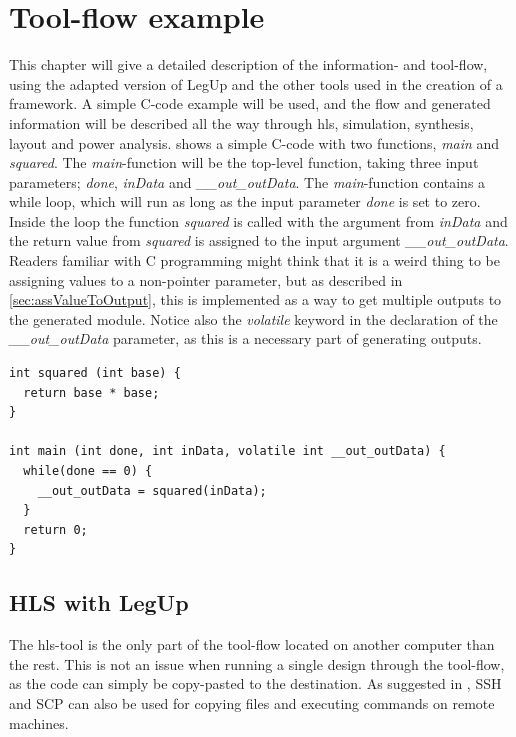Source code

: \chapter{\label{chp:toolflowex}Tool-flow example}
This chapter will give a detailed description of the information- and tool-flow, using the adapted version of LegUp and the other tools used in the creation of a framework. A simple C-code example will be used, and the flow and generated information will be described all the way through \gls{hls}, simulation, synthesis, layout and power analysis.  shows a simple C-code with two functions, \textit{main} and \textit{squared}. The \textit{main}-function will be the top-level function, taking three input parameters; \textit{done}, \textit{inData} and \textit{\_\_out\_outData}. The \textit{main}-function contains a while loop, which will run as long as the input parameter \textit{done} is set to zero. Inside the loop the function \textit{squared} is called with the argument from \textit{inData} and the return value from \textit{squared} is assigned to the input argument \textit{\_\_out\_outData}. Readers familiar with C programming might think that it is a weird thing to be assigning values to a non-pointer parameter, but as described in \cref{sec:assValueToOutput}, this is implemented as a way to get multiple outputs to the generated module. Notice also the \textit{volatile} keyword in the declaration of the \textit{\_\_out\_outData} parameter, as this is a necessary part of generating outputs.
\lstset{language=C++,style=Cstyle}
\begin{lstlisting}[caption={Simple C-code example},label=lst:ccodelisting]
int squared (int base) {
  return base * base;
}

int main (int done, int inData, volatile int __out_outData) {
  while(done == 0) {
    __out_outData = squared(inData);
  }
  return 0;
}
\end{lstlisting}

\section{HLS with LegUp}
The \gls{hls}-tool is the only part of the tool-flow located on another computer than the rest. This is not an issue when running a single design through the tool-flow, as the code can simply be copy-pasted to the destination. As suggested in \cite{holm2015pro}, SSH and SCP can also be used for copying files and executing commands on remote machines.
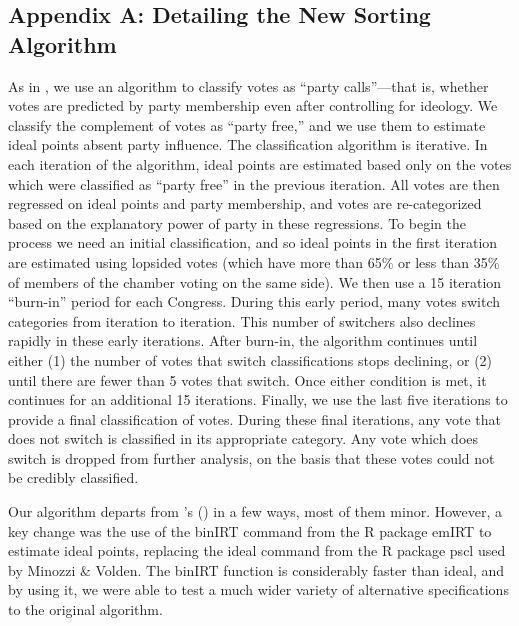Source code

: \documentclass[12pt]{article}
\def\citeapos#1{\citeauthor{#1}'s (\citeyear{#1})} %
\begin{document}
\renewcommand\thetable{A\arabic{table}}
\renewcommand\thepage{A\arabic{page}}

\clearpage

\subsection*{Appendix A: Detailing the New Sorting Algorithm}
%

As in \citep{Minozzi:2013}, we use an algorithm to classify votes as ``party calls''---that is, whether votes are predicted by party membership even after controlling for ideology.  We classify the complement of votes as ``party free,'' and we use them to estimate ideal points absent party influence.  The classification algorithm is iterative.  In each iteration of the algorithm, ideal points are estimated based only on the votes which were classified as ``party free'' in the previous iteration.  All votes are then regressed on ideal points and party membership, and votes are re-categorized based on the explanatory power of party in these regressions.  To begin the process we need an initial classification, and so ideal points in the first iteration are estimated using lopsided votes (which have more than 65\% or less than 35\% of members of the chamber voting on the same side).  We then use a 15 iteration ``burn-in'' period for each Congress.  During this early period, many votes switch categories from iteration to iteration.  This number of switchers also declines rapidly in these early iterations.  After burn-in, the algorithm continues until either (1) the number of votes that switch classifications stops declining, or (2) until there are fewer than 5 votes that switch.  Once either condition is met, it continues for an additional 15 iterations.  Finally, we use the last five iterations to provide a final classification of votes. During these final iterations, any vote that does not switch is classified in its appropriate category.  Any vote which does switch is dropped from further analysis, on the basis that these votes could not be credibly classified.

Our algorithm departs from \citeapos{Minozzi:2013} in a few ways, most of them minor.  However, a key change was the use of the \textsf{binIRT} command from the \textsf{R} package \textsf{emIRT} \citep{Imai:2016} to estimate ideal points, replacing the \textsf{ideal} command from the \textsf{R} package \textsf{pscl} \citep{Jackman:2015} used by Minozzi \& Volden.  The \textsf{binIRT} function is considerably faster than \textsf{ideal}, and by using it, we were able to test a much wider variety of alternative specifications to the original algorithm.
\end{document}
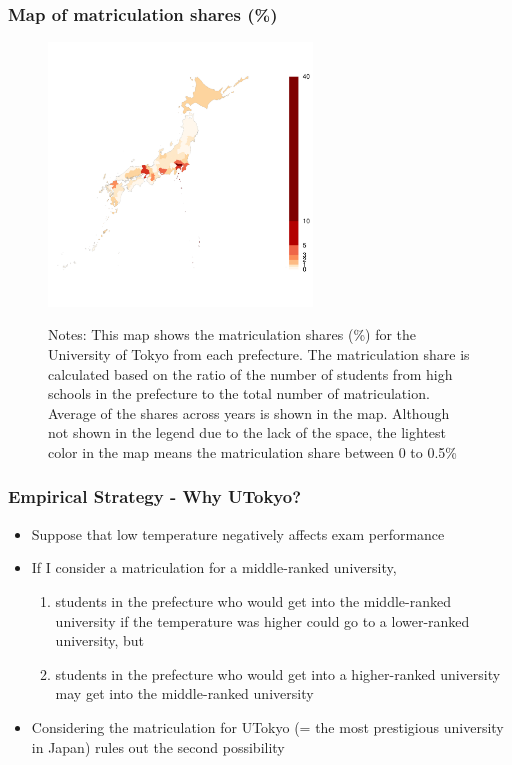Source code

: \documentclass[10pt, pdfmx,hiresbb]{beamer}
\begin{document}
\begin{frame}\frametitle{Map of matriculation shares (\%)}
  \begin{center}
    \begin{figure}
      \includegraphics[width=7cm]{../Output/images/admission_map.pdf}
      \tiny
      \begin{tablenotes}
      \item Notes:
        This map shows the matriculation shares (\%) for the University of Tokyo from each prefecture.
        The matriculation share is calculated based on the ratio of the number of students from high schools in the prefecture to the total number of matriculation.
        Average of the shares across years is shown in the map.
        Although not shown in the legend due to the lack of the space, the lightest color in the map means the matriculation share between 0 to 0.5\% 
      \end{tablenotes}
    \end{figure}
  \end{center}
\end{frame}

\begin{frame}\frametitle{Empirical Strategy - Why UTokyo?}
  \begin{itemize}
    \item Suppose that low temperature negatively affects exam performance
    \item If I consider a matriculation for a middle-ranked university,
      \begin{enumerate}
        \item students in the prefecture who would get into the middle-ranked university if the temperature was higher could go to a lower-ranked university, but
        \item students in the prefecture who would get into a higher-ranked university may get into the middle-ranked university
      \end{enumerate}
    \item Considering the matriculation for UTokyo (= the most prestigious university in Japan) rules out the second possibility
  \end{itemize}
\end{frame}
\end{document}
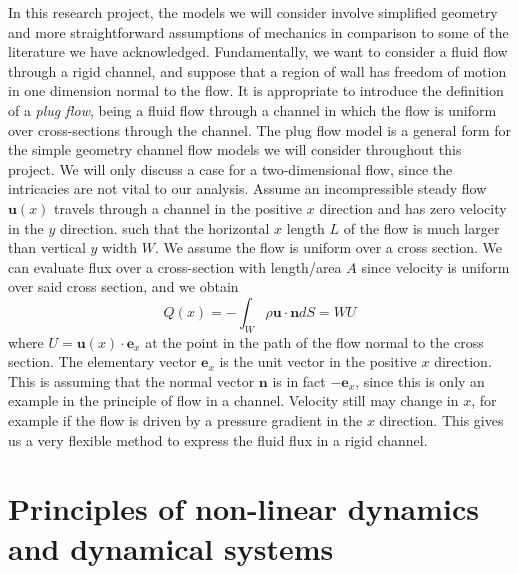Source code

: \documentclass{report}
\begin{document}
In this research project, the models we will consider involve simplified geometry and more straightforward assumptions of mechanics in comparison to some of the literature we have acknowledged.
Fundamentally, we want to consider a fluid flow through a rigid channel, and suppose that a region of wall has freedom of motion in one dimension normal to the flow.
It is appropriate to introduce the definition of a \textit{plug flow}, being a fluid flow through a channel in which the flow is uniform over cross-sections through the channel.
The plug flow model is a general form for the simple geometry channel flow models we will consider throughout this project.
We will only discuss a case for a two-dimensional flow, since the intricacies are not vital to our analysis.
Assume an incompressible steady flow \(\mathbf{u}(x)\) travels through a channel in the positive $x$ direction and has zero velocity in the $y$ direction.
such that the horizontal $x$ length $L$ of the flow is much larger than vertical $y$ width $W$.
We assume the flow is uniform over a cross section.
We can evaluate flux over a cross-section with length/area $A$
since velocity is uniform over said cross section, and we obtain
\begin{equation}
	Q(x) = -\int_W \rho \mathbf{u}\cdot \mathbf{n} dS = WU
\end{equation}
where $U = \mathbf{u}(x) \cdot \mathbf{e}_x $ at the point in the path of the flow normal to the cross section.
The elementary vector $\mathbf{e}_x$ is the unit vector in the positive $x$ direction.
This is assuming that the normal vector $\mathbf{n}$ is in fact $-\mathbf{e}_x$,
since this is only an example in the principle of flow in a channel.
Velocity still may change in $x$, for example if the flow is driven by a pressure gradient in the $x$ direction.
This gives us a very flexible method to express the fluid flux in a rigid channel.

\section{Principles of non-linear dynamics and dynamical systems}
\end{document}
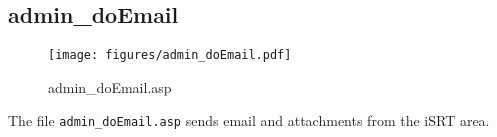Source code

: \subsection{admin\_doEmail}
\begin{figure}[htb]
    \begin{center}
        \texttt{[image: figures/admin\_doEmail.pdf]}
    \end{center}
    \caption{admin\_doEmail.asp}
    \label{fig:admin_doEmail}
\end{figure}

The file \verb|admin_doEmail.asp| sends email and attachments from the iSRT
area.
#####
-- REQUIRED WORK --
This exercise needs every entry retyped exactly, with the pictures removed.

-- YOUR RESPONSE --
Source code

: \chapter{\label{chp:toolflowex}Tool-flow example}
This chapter will give a detailed description of the information- and tool-flow, using the adapted version of LegUp and the other tools used in the creation of a framework. A simple C-code example will be used, and the flow and generated information will be described all the way through \gls{hls}, simulation, synthesis, layout and power analysis.  shows a simple C-code with two functions, \textit{main} and \textit{squared}. The \textit{main}-function will be the top-level function, taking three input parameters; \textit{done}, \textit{inData} and \textit{\_\_out\_outData}. The \textit{main}-function contains a while loop, which will run as long as the input parameter \textit{done} is set to zero. Inside the loop the function \textit{squared} is called with the argument from \textit{inData} and the return value from \textit{squared} is assigned to the input argument \textit{\_\_out\_outData}. Readers familiar with C programming might think that it is a weird thing to be assigning values to a non-pointer parameter, but as described in \cref{sec:assValueToOutput}, this is implemented as a way to get multiple outputs to the generated module. Notice also the \textit{volatile} keyword in the declaration of the \textit{\_\_out\_outData} parameter, as this is a necessary part of generating outputs.
\lstset{language=C++,style=Cstyle}
\begin{lstlisting}[caption={Simple C-code example},label=lst:ccodelisting]
int squared (int base) {
  return base * base;
}

int main (int done, int inData, volatile int __out_outData) {
  while(done == 0) {
    __out_outData = squared(inData);
  }
  return 0;
}
\end{lstlisting}

\section{HLS with LegUp}
The \gls{hls}-tool is the only part of the tool-flow located on another computer than the rest. This is not an issue when running a single design through the tool-flow, as the code can simply be copy-pasted to the destination. As suggested in \cite{holm2015pro}, SSH and SCP can also be used for copying files and executing commands on remote machines.
Source code

: \documentclass[12pt]{article}
\def\citeapos#1{\citeauthor{#1}'s (\citeyear{#1})} %
\begin{document}
\renewcommand\thetable{A\arabic{table}}
\renewcommand\thepage{A\arabic{page}}

\clearpage

\subsection*{Appendix A: Detailing the New Sorting Algorithm}
%

As in \citep{Minozzi:2013}, we use an algorithm to classify votes as ``party calls''---that is, whether votes are predicted by party membership even after controlling for ideology.  We classify the complement of votes as ``party free,'' and we use them to estimate ideal points absent party influence.  The classification algorithm is iterative.  In each iteration of the algorithm, ideal points are estimated based only on the votes which were classified as ``party free'' in the previous iteration.  All votes are then regressed on ideal points and party membership, and votes are re-categorized based on the explanatory power of party in these regressions.  To begin the process we need an initial classification, and so ideal points in the first iteration are estimated using lopsided votes (which have more than 65\% or less than 35\% of members of the chamber voting on the same side).  We then use a 15 iteration ``burn-in'' period for each Congress.  During this early period, many votes switch categories from iteration to iteration.  This number of switchers also declines rapidly in these early iterations.  After burn-in, the algorithm continues until either (1) the number of votes that switch classifications stops declining, or (2) until there are fewer than 5 votes that switch.  Once either condition is met, it continues for an additional 15 iterations.  Finally, we use the last five iterations to provide a final classification of votes. During these final iterations, any vote that does not switch is classified in its appropriate category.  Any vote which does switch is dropped from further analysis, on the basis that these votes could not be credibly classified.

Our algorithm departs from \citeapos{Minozzi:2013} in a few ways, most of them minor.  However, a key change was the use of the \textsf{binIRT} command from the \textsf{R} package \textsf{emIRT} \citep{Imai:2016} to estimate ideal points, replacing the \textsf{ideal} command from the \textsf{R} package \textsf{pscl} \citep{Jackman:2015} used by Minozzi \& Volden.  The \textsf{binIRT} function is considerably faster than \textsf{ideal}, and by using it, we were able to test a much wider variety of alternative specifications to the original algorithm.
\end{document}
Source code

: \documentclass[10pt, pdfmx,hiresbb]{beamer}
\begin{document}
\begin{frame}\frametitle{Map of matriculation shares (\%)}
  \begin{center}
    \begin{figure}
      \includegraphics[width=7cm]{../Output/images/admission_map.pdf}
      \tiny
      \begin{tablenotes}
      \item Notes:
        This map shows the matriculation shares (\%) for the University of Tokyo from each prefecture.
        The matriculation share is calculated based on the ratio of the number of students from high schools in the prefecture to the total number of matriculation.
        Average of the shares across years is shown in the map.
        Although not shown in the legend due to the lack of the space, the lightest color in the map means the matriculation share between 0 to 0.5\% 
      \end{tablenotes}
    \end{figure}
  \end{center}
\end{frame}

\begin{frame}\frametitle{Empirical Strategy - Why UTokyo?}
  \begin{itemize}
    \item Suppose that low temperature negatively affects exam performance
    \item If I consider a matriculation for a middle-ranked university,
      \begin{enumerate}
        \item students in the prefecture who would get into the middle-ranked university if the temperature was higher could go to a lower-ranked university, but
        \item students in the prefecture who would get into a higher-ranked university may get into the middle-ranked university
      \end{enumerate}
    \item Considering the matriculation for UTokyo (= the most prestigious university in Japan) rules out the second possibility
  \end{itemize}
\end{frame}
\end{document}
Source code

: \documentclass{report}
\begin{document}
In this research project, the models we will consider involve simplified geometry and more straightforward assumptions of mechanics in comparison to some of the literature we have acknowledged.
Fundamentally, we want to consider a fluid flow through a rigid channel, and suppose that a region of wall has freedom of motion in one dimension normal to the flow.
It is appropriate to introduce the definition of a \textit{plug flow}, being a fluid flow through a channel in which the flow is uniform over cross-sections through the channel.
The plug flow model is a general form for the simple geometry channel flow models we will consider throughout this project.
We will only discuss a case for a two-dimensional flow, since the intricacies are not vital to our analysis.
Assume an incompressible steady flow \(\mathbf{u}(x)\) travels through a channel in the positive $x$ direction and has zero velocity in the $y$ direction.
such that the horizontal $x$ length $L$ of the flow is much larger than vertical $y$ width $W$.
We assume the flow is uniform over a cross section.
We can evaluate flux over a cross-section with length/area $A$
since velocity is uniform over said cross section, and we obtain
\begin{equation}
	Q(x) = -\int_W \rho \mathbf{u}\cdot \mathbf{n} dS = WU
\end{equation}
where $U = \mathbf{u}(x) \cdot \mathbf{e}_x $ at the point in the path of the flow normal to the cross section.
The elementary vector $\mathbf{e}_x$ is the unit vector in the positive $x$ direction.
This is assuming that the normal vector $\mathbf{n}$ is in fact $-\mathbf{e}_x$,
since this is only an example in the principle of flow in a channel.
Velocity still may change in $x$, for example if the flow is driven by a pressure gradient in the $x$ direction.
This gives us a very flexible method to express the fluid flux in a rigid channel.

\section{Principles of non-linear dynamics and dynamical systems}
\end{document}
Source code

: \subsection{admin\_doEmail}
\begin{figure}[htb]
    \begin{center}
        \texttt{[image: figures/admin\_doEmail.pdf]}
    \end{center}
    \caption{admin\_doEmail.asp}
    \label{fig:admin_doEmail}
\end{figure}

The file \verb|admin_doEmail.asp| sends email and attachments from the iSRT
area.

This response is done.